[Extracted data entries]
────────

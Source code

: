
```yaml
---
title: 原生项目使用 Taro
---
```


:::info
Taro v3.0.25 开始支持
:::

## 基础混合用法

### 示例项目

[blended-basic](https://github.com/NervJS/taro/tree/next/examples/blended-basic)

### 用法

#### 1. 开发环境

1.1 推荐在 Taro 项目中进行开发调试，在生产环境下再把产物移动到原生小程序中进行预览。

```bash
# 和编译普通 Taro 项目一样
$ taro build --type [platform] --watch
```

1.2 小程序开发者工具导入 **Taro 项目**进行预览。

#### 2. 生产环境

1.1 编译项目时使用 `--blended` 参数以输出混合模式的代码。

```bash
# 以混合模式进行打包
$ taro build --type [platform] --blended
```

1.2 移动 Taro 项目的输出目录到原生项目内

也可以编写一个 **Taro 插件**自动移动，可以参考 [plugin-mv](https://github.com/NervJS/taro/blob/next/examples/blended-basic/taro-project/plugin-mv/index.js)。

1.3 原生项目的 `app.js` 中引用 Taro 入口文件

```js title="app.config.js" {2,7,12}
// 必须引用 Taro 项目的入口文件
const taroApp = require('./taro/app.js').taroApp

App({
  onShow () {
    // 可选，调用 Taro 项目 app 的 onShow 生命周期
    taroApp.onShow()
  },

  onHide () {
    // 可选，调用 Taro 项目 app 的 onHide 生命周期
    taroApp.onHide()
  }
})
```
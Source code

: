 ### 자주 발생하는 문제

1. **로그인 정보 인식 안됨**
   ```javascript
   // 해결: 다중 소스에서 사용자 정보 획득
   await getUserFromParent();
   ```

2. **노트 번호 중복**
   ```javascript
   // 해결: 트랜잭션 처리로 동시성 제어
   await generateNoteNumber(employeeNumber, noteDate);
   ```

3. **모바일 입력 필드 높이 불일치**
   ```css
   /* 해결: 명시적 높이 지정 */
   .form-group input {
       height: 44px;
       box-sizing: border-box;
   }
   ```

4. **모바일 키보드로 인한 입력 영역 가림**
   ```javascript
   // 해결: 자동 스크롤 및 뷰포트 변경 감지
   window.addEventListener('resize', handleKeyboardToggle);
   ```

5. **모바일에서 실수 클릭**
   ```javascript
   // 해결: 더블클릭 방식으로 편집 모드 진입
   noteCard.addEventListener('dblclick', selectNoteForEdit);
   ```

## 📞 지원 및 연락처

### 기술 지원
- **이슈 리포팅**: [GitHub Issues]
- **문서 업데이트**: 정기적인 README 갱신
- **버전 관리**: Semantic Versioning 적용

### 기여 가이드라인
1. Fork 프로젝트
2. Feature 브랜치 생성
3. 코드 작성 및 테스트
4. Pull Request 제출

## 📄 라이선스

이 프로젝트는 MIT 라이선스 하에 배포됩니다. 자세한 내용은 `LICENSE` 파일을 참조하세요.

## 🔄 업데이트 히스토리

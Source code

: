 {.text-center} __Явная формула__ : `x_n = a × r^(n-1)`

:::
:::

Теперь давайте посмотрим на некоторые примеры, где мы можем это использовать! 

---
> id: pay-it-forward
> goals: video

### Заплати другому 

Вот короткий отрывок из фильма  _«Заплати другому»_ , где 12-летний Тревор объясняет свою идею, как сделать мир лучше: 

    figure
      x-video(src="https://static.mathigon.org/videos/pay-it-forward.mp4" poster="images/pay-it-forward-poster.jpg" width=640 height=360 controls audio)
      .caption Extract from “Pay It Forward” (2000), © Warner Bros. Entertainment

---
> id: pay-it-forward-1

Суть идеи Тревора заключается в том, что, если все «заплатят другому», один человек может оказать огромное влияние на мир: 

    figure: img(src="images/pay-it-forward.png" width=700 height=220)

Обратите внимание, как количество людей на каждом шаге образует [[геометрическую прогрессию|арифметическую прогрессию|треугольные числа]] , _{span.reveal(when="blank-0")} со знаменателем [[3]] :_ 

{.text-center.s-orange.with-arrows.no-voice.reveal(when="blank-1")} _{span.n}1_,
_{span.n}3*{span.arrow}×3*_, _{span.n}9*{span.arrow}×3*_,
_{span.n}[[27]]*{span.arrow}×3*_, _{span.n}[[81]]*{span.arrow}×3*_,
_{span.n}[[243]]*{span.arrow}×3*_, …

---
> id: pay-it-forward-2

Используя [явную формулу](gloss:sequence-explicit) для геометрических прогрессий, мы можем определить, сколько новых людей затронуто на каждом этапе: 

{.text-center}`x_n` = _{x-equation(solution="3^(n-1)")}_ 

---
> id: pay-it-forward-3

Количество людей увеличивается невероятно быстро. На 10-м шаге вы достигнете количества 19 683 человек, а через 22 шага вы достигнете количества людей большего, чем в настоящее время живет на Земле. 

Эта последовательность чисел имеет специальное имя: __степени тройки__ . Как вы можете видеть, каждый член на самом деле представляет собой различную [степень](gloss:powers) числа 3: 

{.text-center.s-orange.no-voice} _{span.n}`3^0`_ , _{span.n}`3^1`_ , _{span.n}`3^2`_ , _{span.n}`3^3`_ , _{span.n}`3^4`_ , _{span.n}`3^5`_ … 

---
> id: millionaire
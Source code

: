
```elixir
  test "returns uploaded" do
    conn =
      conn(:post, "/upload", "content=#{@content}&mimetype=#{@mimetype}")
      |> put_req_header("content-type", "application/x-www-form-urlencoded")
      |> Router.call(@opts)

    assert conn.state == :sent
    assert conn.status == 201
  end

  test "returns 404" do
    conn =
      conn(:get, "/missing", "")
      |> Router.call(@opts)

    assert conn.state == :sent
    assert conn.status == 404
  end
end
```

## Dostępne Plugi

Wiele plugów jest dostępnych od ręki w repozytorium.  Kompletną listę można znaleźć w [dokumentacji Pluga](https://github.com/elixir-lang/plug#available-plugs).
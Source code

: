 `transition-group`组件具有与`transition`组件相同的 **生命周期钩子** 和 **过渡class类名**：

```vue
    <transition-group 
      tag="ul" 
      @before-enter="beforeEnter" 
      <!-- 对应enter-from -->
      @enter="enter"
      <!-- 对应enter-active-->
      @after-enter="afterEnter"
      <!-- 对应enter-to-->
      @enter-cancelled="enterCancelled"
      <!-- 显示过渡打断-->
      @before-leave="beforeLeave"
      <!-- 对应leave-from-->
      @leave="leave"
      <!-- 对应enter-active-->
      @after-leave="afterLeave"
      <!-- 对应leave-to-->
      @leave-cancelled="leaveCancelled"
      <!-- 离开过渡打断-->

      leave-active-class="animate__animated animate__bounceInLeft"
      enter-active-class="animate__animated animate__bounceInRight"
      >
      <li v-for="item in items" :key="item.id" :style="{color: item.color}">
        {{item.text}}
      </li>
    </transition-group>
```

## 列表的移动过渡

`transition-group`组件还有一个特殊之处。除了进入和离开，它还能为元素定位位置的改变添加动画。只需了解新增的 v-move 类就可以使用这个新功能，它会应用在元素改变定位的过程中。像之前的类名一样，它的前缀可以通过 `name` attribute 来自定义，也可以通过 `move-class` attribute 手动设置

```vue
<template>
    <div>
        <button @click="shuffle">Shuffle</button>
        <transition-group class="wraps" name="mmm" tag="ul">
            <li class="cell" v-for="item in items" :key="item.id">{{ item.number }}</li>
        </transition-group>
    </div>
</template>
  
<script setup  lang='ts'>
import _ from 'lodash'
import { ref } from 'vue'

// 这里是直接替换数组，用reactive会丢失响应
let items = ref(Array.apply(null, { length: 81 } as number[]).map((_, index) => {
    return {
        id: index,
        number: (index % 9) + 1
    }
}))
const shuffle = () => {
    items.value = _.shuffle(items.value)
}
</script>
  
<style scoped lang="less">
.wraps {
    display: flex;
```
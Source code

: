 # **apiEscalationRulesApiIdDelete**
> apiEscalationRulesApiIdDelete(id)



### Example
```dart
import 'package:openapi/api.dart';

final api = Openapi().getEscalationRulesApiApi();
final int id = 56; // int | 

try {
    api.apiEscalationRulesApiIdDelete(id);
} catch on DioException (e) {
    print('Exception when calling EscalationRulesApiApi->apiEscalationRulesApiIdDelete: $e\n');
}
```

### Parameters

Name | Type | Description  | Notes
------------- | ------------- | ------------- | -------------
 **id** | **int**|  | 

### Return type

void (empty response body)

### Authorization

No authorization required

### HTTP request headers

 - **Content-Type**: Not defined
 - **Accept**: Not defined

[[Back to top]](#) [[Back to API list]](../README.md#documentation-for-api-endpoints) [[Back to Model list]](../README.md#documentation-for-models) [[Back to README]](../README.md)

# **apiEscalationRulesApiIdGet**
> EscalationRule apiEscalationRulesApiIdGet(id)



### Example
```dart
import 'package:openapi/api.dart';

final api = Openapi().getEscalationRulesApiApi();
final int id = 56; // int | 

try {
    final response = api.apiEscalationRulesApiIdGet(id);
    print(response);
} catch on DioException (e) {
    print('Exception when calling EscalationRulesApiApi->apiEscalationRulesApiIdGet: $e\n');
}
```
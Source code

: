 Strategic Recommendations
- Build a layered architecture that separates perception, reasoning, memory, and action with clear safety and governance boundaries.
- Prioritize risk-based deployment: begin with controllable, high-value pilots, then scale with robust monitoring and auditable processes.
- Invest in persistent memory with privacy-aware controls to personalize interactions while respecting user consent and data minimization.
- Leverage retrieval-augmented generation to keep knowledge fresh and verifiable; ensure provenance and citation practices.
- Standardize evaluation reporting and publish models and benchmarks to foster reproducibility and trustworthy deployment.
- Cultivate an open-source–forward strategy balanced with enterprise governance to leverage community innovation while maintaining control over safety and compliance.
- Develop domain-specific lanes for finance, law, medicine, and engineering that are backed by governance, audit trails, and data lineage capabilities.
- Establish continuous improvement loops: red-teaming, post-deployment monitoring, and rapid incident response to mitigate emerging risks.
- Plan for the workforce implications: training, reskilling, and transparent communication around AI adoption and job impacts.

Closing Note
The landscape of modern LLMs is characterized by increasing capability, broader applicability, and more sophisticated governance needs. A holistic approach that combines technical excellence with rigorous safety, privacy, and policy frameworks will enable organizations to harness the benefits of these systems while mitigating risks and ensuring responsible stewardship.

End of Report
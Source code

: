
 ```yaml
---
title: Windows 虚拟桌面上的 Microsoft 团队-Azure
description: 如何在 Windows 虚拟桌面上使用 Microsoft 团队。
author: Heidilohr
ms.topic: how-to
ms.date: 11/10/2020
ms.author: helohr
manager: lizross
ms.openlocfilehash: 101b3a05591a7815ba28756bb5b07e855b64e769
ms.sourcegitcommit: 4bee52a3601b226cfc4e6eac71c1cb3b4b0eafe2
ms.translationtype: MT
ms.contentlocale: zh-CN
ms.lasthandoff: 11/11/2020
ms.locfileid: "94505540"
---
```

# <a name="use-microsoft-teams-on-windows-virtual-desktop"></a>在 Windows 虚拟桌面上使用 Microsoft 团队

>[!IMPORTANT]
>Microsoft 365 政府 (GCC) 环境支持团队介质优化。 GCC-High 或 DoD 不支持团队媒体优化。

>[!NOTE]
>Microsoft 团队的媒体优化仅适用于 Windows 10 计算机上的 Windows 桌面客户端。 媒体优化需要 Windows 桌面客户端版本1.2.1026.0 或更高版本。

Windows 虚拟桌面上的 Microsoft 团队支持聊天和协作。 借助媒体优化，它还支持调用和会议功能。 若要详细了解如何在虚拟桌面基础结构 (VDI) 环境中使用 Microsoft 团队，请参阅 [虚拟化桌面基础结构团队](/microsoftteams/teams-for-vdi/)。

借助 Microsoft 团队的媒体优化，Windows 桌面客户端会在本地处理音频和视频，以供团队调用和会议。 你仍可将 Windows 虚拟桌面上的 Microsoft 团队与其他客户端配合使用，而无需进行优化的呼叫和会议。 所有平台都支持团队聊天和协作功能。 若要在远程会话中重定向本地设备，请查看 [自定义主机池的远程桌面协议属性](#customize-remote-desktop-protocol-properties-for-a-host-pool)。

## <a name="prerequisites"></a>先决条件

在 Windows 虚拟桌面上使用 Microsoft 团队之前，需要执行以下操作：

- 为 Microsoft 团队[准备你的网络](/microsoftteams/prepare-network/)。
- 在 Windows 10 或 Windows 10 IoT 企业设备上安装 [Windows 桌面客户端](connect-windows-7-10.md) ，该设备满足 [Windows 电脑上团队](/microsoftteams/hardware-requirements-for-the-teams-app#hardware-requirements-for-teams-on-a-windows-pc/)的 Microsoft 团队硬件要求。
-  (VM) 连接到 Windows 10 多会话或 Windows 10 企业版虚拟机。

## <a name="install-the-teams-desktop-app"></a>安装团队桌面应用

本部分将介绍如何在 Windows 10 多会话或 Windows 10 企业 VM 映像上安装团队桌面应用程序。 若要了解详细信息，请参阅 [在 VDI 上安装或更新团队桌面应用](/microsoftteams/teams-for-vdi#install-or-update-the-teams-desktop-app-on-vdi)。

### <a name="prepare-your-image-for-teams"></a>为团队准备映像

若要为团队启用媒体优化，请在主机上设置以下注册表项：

────────

=== AIM OF THE EXERCISE ===
A copy of each line above that holds the word "while" is the expected answer.

=== EXERCISE OUTPUT ===
- Invest in persistent memory with privacy-aware controls to personalize interactions while respecting user consent and data minimization.
- Cultivate an open-source–forward strategy balanced with enterprise governance to leverage community innovation while maintaining control over safety and compliance.
The landscape of modern LLMs is characterized by increasing capability, broader applicability, and more sophisticated governance needs. A holistic approach that combines technical excellence with rigorous safety, privacy, and policy frameworks will enable organizations to harness the benefits of these systems while mitigating risks and ensuring responsible stewardship.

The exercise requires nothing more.